*Your goal*:
Every entry must be set down exactly in the answer; no pictures should appear.

• • • • •

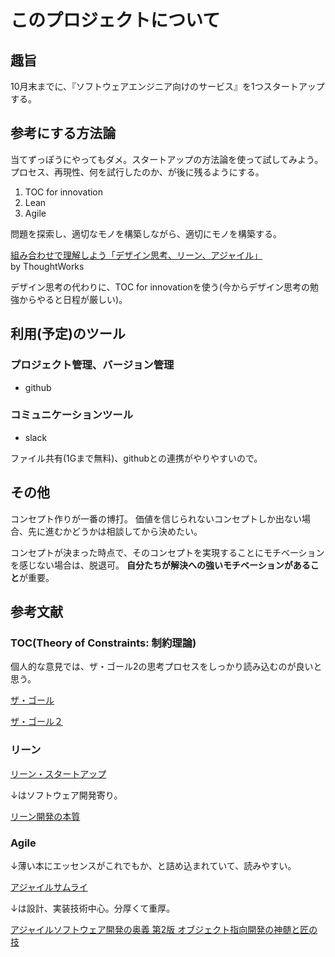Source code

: # このプロジェクトについて

## 趣旨

10月末までに、『ソフトウェアエンジニア向けのサービス』を1つスタートアップする。

## 参考にする方法論

当てずっぽうにやってもダメ。スタートアップの方法論を使って試してみよう。
プロセス、再現性、何を試行したのか、が後に残るようにする。

1. TOC for innovation
2. Lean
3. Agile

問題を探索し、適切なモノを構築しながら、適切にモノを構築する。

[組み合わせで理解しよう「デザイン思考、リーン、アジャイル」](https://medium.com/@kdmsnr/%E7%B5%84%E3%81%BF%E5%90%88%E3%82%8F%E3%81%9B%E3%81%A7%E7%90%86%E8%A7%A3%E3%81%97%E3%82%88%E3%81%86-%E3%83%87%E3%82%B6%E3%82%A4%E3%83%B3%E6%80%9D%E8%80%83-%E3%83%AA%E3%83%BC%E3%83%B3-%E3%82%A2%E3%82%B8%E3%83%A3%E3%82%A4%E3%83%AB-76b59988447f)  
by ThoughtWorks

デザイン思考の代わりに、TOC for innovationを使う(今からデザイン思考の勉強からやると日程が厳しい)。

## 利用(予定)のツール

### プロジェクト管理、バージョン管理

- github

### コミュニケーションツール

- slack

ファイル共有(1Gまで無料)、githubとの連携がやりやすいので。

## その他

コンセプト作りが一番の博打。
価値を信じられないコンセプトしか出ない場合、先に進むかどうかは相談してから決めたい。

コンセプトが決まった時点で、そのコンセプトを実現することにモチベーションを感じない場合は、脱退可。
**自分たちが解決への強いモチベーションがあること**が重要。

## 参考文献

### TOC(Theory of Constraints: 制約理論)

個人的な意見では、ザ・ゴール2の思考プロセスをしっかり読み込むのが良いと思う。

[ザ・ゴール](https://www.amazon.co.jp/%E3%82%B6%E3%83%BB%E3%82%B4%E3%83%BC%E3%83%AB-%E2%80%95-%E4%BC%81%E6%A5%AD%E3%81%AE%E7%A9%B6%E6%A5%B5%E3%81%AE%E7%9B%AE%E7%9A%84%E3%81%A8%E3%81%AF%E4%BD%95%E3%81%8B-%E3%82%A8%E3%83%AA%E3%83%A4%E3%83%95%E3%83%BB%E3%82%B4%E3%83%BC%E3%83%AB%E3%83%89%E3%83%A9%E3%83%83%E3%83%88/dp/4478420408)

[ザ・ゴール２](https://www.amazon.co.jp/%E3%82%B6%E3%83%BB%E3%82%B4%E3%83%BC%E3%83%AB-2-%E2%80%95-%E6%80%9D%E8%80%83%E3%83%97%E3%83%AD%E3%82%BB%E3%82%B9-%E3%82%A8%E3%83%AA%E3%83%A4%E3%83%95%E3%83%BB%E3%82%B4%E3%83%BC%E3%83%AB%E3%83%89%E3%83%A9%E3%83%83%E3%83%88/dp/4478420416/ref=pd_lpo_sbs_14_t_2?_encoding=UTF8&psc=1&refRID=9P8B6S1FHN54V471H6FE)

### リーン

[リーン・スタートアップ](https://www.amazon.co.jp/%E3%83%AA%E3%83%BC%E3%83%B3%E3%83%BB%E3%82%B9%E3%82%BF%E3%83%BC%E3%83%88%E3%82%A2%E3%83%83%E3%83%97-%E3%82%A8%E3%83%AA%E3%83%83%E3%82%AF%E3%83%BB%E3%83%AA%E3%83%BC%E3%82%B9/dp/4822248976)

↓はソフトウェア開発寄り。

[リーン開発の本質](https://www.amazon.co.jp/%E3%83%AA%E3%83%BC%E3%83%B3%E9%96%8B%E7%99%BA%E3%81%AE%E6%9C%AC%E8%B3%AA-%E3%83%A1%E3%82%A2%E3%83%AA%E3%83%BC%E3%83%BB%E3%83%9D%E3%83%83%E3%83%9A%E3%83%B3%E3%83%87%E3%82%A3%E3%83%BC%E3%82%AF/dp/482228350X/ref=pd_sim_14_44?_encoding=UTF8&pd_rd_i=482228350X&pd_rd_r=154c26d4-6a45-11e8-8eb4-9ff5cc172dcc&pd_rd_w=ec5Vb&pd_rd_wg=HY1Ka&pf_rd_i=desktop-dp-sims&pf_rd_m=AN1VRQENFRJN5&pf_rd_p=7990452376513976631&pf_rd_r=80Z7KSBZY67TQSXGX0HW&pf_rd_s=desktop-dp-sims&pf_rd_t=40701&psc=1&refRID=80Z7KSBZY67TQSXGX0HW)

### Agile

↓薄い本にエッセンスがこれでもか、と詰め込まれていて、読みやすい。

[アジャイルサムライ](https://www.amazon.co.jp/%E3%82%A2%E3%82%B8%E3%83%A3%E3%82%A4%E3%83%AB%E3%82%B5%E3%83%A0%E3%83%A9%E3%82%A4%E2%88%92%E9%81%94%E4%BA%BA%E9%96%8B%E7%99%BA%E8%80%85%E3%81%B8%E3%81%AE%E9%81%93%E2%88%92-Jonathan-Rasmusson/dp/4274068560)

↓は設計、実装技術中心。分厚くて重厚。

[アジャイルソフトウェア開発の奥義 第2版 オブジェクト指向開発の神髄と匠の技](https://www.amazon.co.jp/%E3%82%A2%E3%82%B8%E3%83%A3%E3%82%A4%E3%83%AB%E3%82%BD%E3%83%95%E3%83%88%E3%82%A6%E3%82%A7%E3%82%A2%E9%96%8B%E7%99%BA%E3%81%AE%E5%A5%A5%E7%BE%A9-%E7%AC%AC2%E7%89%88-%E3%82%AA%E3%83%96%E3%82%B8%E3%82%A7%E3%82%AF%E3%83%88%E6%8C%87%E5%90%91%E9%96%8B%E7%99%BA%E3%81%AE%E7%A5%9E%E9%AB%84%E3%81%A8%E5%8C%A0%E3%81%AE%E6%8A%80-%E3%83%AD%E3%83%90%E3%83%BC%E3%83%88%E3%83%BBC%E3%83%BB%E3%83%9E%E3%83%BC%E3%83%81%E3%83%B3/dp/4797347783/ref=pd_sim_14_68?_encoding=UTF8&pd_rd_i=4797347783&pd_rd_r=3911e873-6a46-11e8-a8c0-136b2d963cef&pd_rd_w=sWe4d&pd_rd_wg=eJKK8&pf_rd_i=desktop-dp-sims&pf_rd_m=AN1VRQENFRJN5&pf_rd_p=7990452376513976631&pf_rd_r=S2MA6G3NF83QX9QTJPDF&pf_rd_s=desktop-dp-sims&pf_rd_t=40701&psc=1&refRID=S2MA6G3NF83QX9QTJPDF)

• • • • •

*Answer to the exercise*:
Source code

: # このプロジェクトについて

## 趣旨

10月末までに、『ソフトウェアエンジニア向けのサービス』を1つスタートアップする。

## 参考にする方法論

当てずっぽうにやってもダメ。スタートアップの方法論を使って試してみよう。
プロセス、再現性、何を試行したのか、が後に残るようにする。

1. TOC for innovation
2. Lean
3. Agile

問題を探索し、適切なモノを構築しながら、適切にモノを構築する。

[組み合わせで理解しよう「デザイン思考、リーン、アジャイル」](https://medium.com/@kdmsnr/%E7%B5%84%E3%81%BF%E5%90%88%E3%82%8F%E3%81%9B%E3%81%A7%E7%90%86%E8%A7%A3%E3%81%97%E3%82%88%E3%81%86-%E3%83%87%E3%82%B6%E3%82%A4%E3%83%B3%E6%80%9D%E8%80%83-%E3%83%AA%E3%83%BC%E3%83%B3-%E3%82%A2%E3%82%B8%E3%83%A3%E3%82%A4%E3%83%AB-76b59988447f)  
by ThoughtWorks

デザイン思考の代わりに、TOC for innovationを使う(今からデザイン思考の勉強からやると日程が厳しい)。

## 利用(予定)のツール

### プロジェクト管理、バージョン管理

- github

### コミュニケーションツール

- slack

ファイル共有(1Gまで無料)、githubとの連携がやりやすいので。

## その他

コンセプト作りが一番の博打。
価値を信じられないコンセプトしか出ない場合、先に進むかどうかは相談してから決めたい。

コンセプトが決まった時点で、そのコンセプトを実現することにモチベーションを感じない場合は、脱退可。
**自分たちが解決への強いモチベーションがあること**が重要。

## 参考文献

### TOC(Theory of Constraints: 制約理論)

個人的な意見では、ザ・ゴール2の思考プロセスをしっかり読み込むのが良いと思う。

[ザ・ゴール](https://www.amazon.co.jp/%E3%82%B6%E3%83%BB%E3%82%B4%E3%83%BC%E3%83%AB-%E2%80%95-%E4%BC%81%E6%A5%AD%E3%81%AE%E7%A9%B6%E6%A5%B5%E3%81%AE%E7%9B%AE%E7%9A%84%E3%81%A8%E3%81%AF%E4%BD%95%E3%81%8B-%E3%82%A8%E3%83%AA%E3%83%A4%E3%83%95%E3%83%BB%E3%82%B4%E3%83%BC%E3%83%AB%E3%83%89%E3%83%A9%E3%83%83%E3%83%88/dp/4478420408)

[ザ・ゴール２](https://www.amazon.co.jp/%E3%82%B6%E3%83%BB%E3%82%B4%E3%83%BC%E3%83%AB-2-%E2%80%95-%E6%80%9D%E8%80%83%E3%83%97%E3%83%AD%E3%82%BB%E3%82%B9-%E3%82%A8%E3%83%AA%E3%83%A4%E3%83%95%E3%83%BB%E3%82%B4%E3%83%BC%E3%83%AB%E3%83%89%E3%83%A9%E3%83%83%E3%83%88/dp/4478420416/ref=pd_lpo_sbs_14_t_2?_encoding=UTF8&psc=1&refRID=9P8B6S1FHN54V471H6FE)

### リーン

[リーン・スタートアップ](https://www.amazon.co.jp/%E3%83%AA%E3%83%BC%E3%83%B3%E3%83%BB%E3%82%B9%E3%82%BF%E3%83%BC%E3%83%88%E3%82%A2%E3%83%83%E3%83%97-%E3%82%A8%E3%83%AA%E3%83%83%E3%82%AF%E3%83%BB%E3%83%AA%E3%83%BC%E3%82%B9/dp/4822248976)

↓はソフトウェア開発寄り。

[リーン開発の本質](https://www.amazon.co.jp/%E3%83%AA%E3%83%BC%E3%83%B3%E9%96%8B%E7%99%BA%E3%81%AE%E6%9C%AC%E8%B3%AA-%E3%83%A1%E3%82%A2%E3%83%AA%E3%83%BC%E3%83%BB%E3%83%9D%E3%83%83%E3%83%9A%E3%83%B3%E3%83%87%E3%82%A3%E3%83%BC%E3%82%AF/dp/482228350X/ref=pd_sim_14_44?_encoding=UTF8&pd_rd_i=482228350X&pd_rd_r=154c26d4-6a45-11e8-8eb4-9ff5cc172dcc&pd_rd_w=ec5Vb&pd_rd_wg=HY1Ka&pf_rd_i=desktop-dp-sims&pf_rd_m=AN1VRQENFRJN5&pf_rd_p=7990452376513976631&pf_rd_r=80Z7KSBZY67TQSXGX0HW&pf_rd_s=desktop-dp-sims&pf_rd_t=40701&psc=1&refRID=80Z7KSBZY67TQSXGX0HW)

### Agile

↓薄い本にエッセンスがこれでもか、と詰め込まれていて、読みやすい。

[アジャイルサムライ](https://www.amazon.co.jp/%E3%82%A2%E3%82%B8%E3%83%A3%E3%82%A4%E3%83%AB%E3%82%B5%E3%83%A0%E3%83%A9%E3%82%A4%E2%88%92%E9%81%94%E4%BA%BA%E9%96%8B%E7%99%BA%E8%80%85%E3%81%B8%E3%81%AE%E9%81%93%E2%88%92-Jonathan-Rasmusson/dp/4274068560)

↓は設計、実装技術中心。分厚くて重厚。

[アジャイルソフトウェア開発の奥義 第2版 オブジェクト指向開発の神髄と匠の技](https://www.amazon.co.jp/%E3%82%A2%E3%82%B8%E3%83%A3%E3%82%A4%E3%83%AB%E3%82%BD%E3%83%95%E3%83%88%E3%82%A6%E3%82%A7%E3%82%A2%E9%96%8B%E7%99%BA%E3%81%AE%E5%A5%A5%E7%BE%A9-%E7%AC%AC2%E7%89%88-%E3%82%AA%E3%83%96%E3%82%B8%E3%82%A7%E3%82%AF%E3%83%88%E6%8C%87%E5%90%91%E9%96%8B%E7%99%BA%E3%81%AE%E7%A5%9E%E9%AB%84%E3%81%A8%E5%8C%A0%E3%81%AE%E6%8A%80-%E3%83%AD%E3%83%90%E3%83%BC%E3%83%88%E3%83%BBC%E3%83%BB%E3%83%9E%E3%83%BC%E3%83%81%E3%83%B3/dp/4797347783/ref=pd_sim_14_68?_encoding=UTF8&pd_rd_i=4797347783&pd_rd_r=3911e873-6a46-11e8-a8c0-136b2d963cef&pd_rd_w=sWe4d&pd_rd_wg=eJKK8&pf_rd_i=desktop-dp-sims&pf_rd_m=AN1VRQENFRJN5&pf_rd_p=7990452376513976631&pf_rd_r=S2MA6G3NF83QX9QTJPDF&pf_rd_s=desktop-dp-sims&pf_rd_t=40701&psc=1&refRID=S2MA6G3NF83QX9QTJPDF)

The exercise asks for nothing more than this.